Reflexionen über die Beziehungen zwischen Männern und Frauen

Hitchcock nutzt die angesprochenen Minidramen in den verschiedenen Hinterhoffenstern, um Statements über die Liebe und die Ehe zu machen. Von links nach rechts sehen wir:

  • Die Frischverheirateten: Symbol der noch jungen Liebe, die den ganzen Tag Sex haben. Am Ende ist dort aber der Alltag eingekehrt und sie streiten sich.
  • Miss Torso: Die heißbegehrte Single-Frau, die von unzähligen Männern umworben wird. Am Ende zeigt sich, dass sie ihrem Freund, einem Soldaten, treu geblieben ist.
  • Das Ehepaar, das auf dem Balkon schläft: Dies ist die normale, gut laufende, routinierte Beziehung.
  • Die Thorvalds stehen für die zerrüttete Ehe.
  • Miss Lonelyheart ist die alte Jungfer, die sich nach der Liebe sehnt, ohne sie zu finden.
  • Der Komponist schließlich ist der ewiger Junggeselle, der ein Workaholic ist, Partys schmeißt, doch am Ende die Liebe (Miss Lonelyheart) findet.

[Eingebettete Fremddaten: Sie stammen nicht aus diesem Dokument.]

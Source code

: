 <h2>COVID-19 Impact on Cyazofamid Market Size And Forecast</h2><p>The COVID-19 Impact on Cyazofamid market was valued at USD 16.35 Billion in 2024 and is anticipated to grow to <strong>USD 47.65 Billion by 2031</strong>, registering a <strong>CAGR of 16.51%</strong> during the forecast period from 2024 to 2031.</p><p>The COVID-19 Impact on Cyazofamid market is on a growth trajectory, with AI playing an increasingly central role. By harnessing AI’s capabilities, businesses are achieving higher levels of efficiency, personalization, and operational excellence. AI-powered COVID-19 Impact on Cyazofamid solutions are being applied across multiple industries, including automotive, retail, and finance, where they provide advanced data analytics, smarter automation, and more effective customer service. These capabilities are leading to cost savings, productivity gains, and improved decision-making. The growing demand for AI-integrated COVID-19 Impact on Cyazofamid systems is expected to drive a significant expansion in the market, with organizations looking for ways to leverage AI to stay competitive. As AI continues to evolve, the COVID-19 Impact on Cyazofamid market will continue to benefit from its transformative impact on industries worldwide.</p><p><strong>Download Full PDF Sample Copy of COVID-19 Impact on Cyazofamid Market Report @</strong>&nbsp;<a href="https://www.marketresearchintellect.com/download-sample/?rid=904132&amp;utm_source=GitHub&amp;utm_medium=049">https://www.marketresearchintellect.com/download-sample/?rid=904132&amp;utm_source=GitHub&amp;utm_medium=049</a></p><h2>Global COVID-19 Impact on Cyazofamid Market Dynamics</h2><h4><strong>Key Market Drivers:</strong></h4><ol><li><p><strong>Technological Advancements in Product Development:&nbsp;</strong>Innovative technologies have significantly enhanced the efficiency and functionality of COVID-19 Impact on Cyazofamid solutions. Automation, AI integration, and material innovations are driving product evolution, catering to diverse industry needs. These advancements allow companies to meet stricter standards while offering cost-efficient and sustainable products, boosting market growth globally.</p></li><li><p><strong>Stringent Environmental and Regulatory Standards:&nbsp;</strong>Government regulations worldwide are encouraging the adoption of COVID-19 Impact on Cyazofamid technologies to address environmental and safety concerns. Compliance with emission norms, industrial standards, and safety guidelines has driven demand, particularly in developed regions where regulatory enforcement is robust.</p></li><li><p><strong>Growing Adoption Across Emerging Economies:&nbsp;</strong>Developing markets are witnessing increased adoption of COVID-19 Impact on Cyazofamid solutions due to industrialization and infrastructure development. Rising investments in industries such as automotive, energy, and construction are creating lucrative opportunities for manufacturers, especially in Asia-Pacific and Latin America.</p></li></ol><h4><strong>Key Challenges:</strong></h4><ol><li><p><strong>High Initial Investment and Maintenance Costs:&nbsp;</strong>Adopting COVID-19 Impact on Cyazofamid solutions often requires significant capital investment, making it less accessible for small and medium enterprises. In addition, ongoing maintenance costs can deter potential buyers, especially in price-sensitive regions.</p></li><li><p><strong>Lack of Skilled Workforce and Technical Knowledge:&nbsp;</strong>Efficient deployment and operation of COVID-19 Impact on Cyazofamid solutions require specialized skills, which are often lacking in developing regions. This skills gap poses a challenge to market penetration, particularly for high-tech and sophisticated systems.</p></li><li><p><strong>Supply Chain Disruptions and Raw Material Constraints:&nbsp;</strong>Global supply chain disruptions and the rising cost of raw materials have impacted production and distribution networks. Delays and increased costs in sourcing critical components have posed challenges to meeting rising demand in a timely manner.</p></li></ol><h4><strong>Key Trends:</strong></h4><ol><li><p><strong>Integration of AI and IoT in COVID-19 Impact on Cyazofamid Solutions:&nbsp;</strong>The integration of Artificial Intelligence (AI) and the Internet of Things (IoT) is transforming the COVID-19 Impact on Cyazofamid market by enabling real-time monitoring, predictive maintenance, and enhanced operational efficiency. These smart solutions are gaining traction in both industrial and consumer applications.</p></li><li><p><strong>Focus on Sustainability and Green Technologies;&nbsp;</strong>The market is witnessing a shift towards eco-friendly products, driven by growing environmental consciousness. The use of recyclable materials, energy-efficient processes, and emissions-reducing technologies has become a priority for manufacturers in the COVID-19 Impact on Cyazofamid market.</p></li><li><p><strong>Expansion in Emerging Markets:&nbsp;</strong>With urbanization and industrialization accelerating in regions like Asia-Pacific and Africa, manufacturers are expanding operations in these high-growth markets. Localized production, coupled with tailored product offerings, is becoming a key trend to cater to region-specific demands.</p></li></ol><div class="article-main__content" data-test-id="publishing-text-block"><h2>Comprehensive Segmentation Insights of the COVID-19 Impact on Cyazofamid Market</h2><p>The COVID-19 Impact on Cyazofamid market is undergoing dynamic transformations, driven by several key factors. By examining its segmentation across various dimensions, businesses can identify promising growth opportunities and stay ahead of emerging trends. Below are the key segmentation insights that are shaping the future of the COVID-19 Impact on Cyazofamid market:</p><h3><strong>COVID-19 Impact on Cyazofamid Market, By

Starke Frauen, schwache Männer

Rear Window fällt auf eigentümliche Art und Weise aus den sonst sehr problematischen Frauenbildern bei Hitchcock heraus. Einerseits stecken durchaus Rollen-Klischees der 50er in diesem Film (Lisa will heiraten, Jeff nicht, Jeff ist der Abenteurer, den Lisa domestizieren will etc.). Außerdem gilt der Film als Paradebeispiel für Male Gaze, den männlichen Blick des Kinos: Wir sehen alles aus Jeffs Perspektive, der als Voyeur Frauen objektifiziert.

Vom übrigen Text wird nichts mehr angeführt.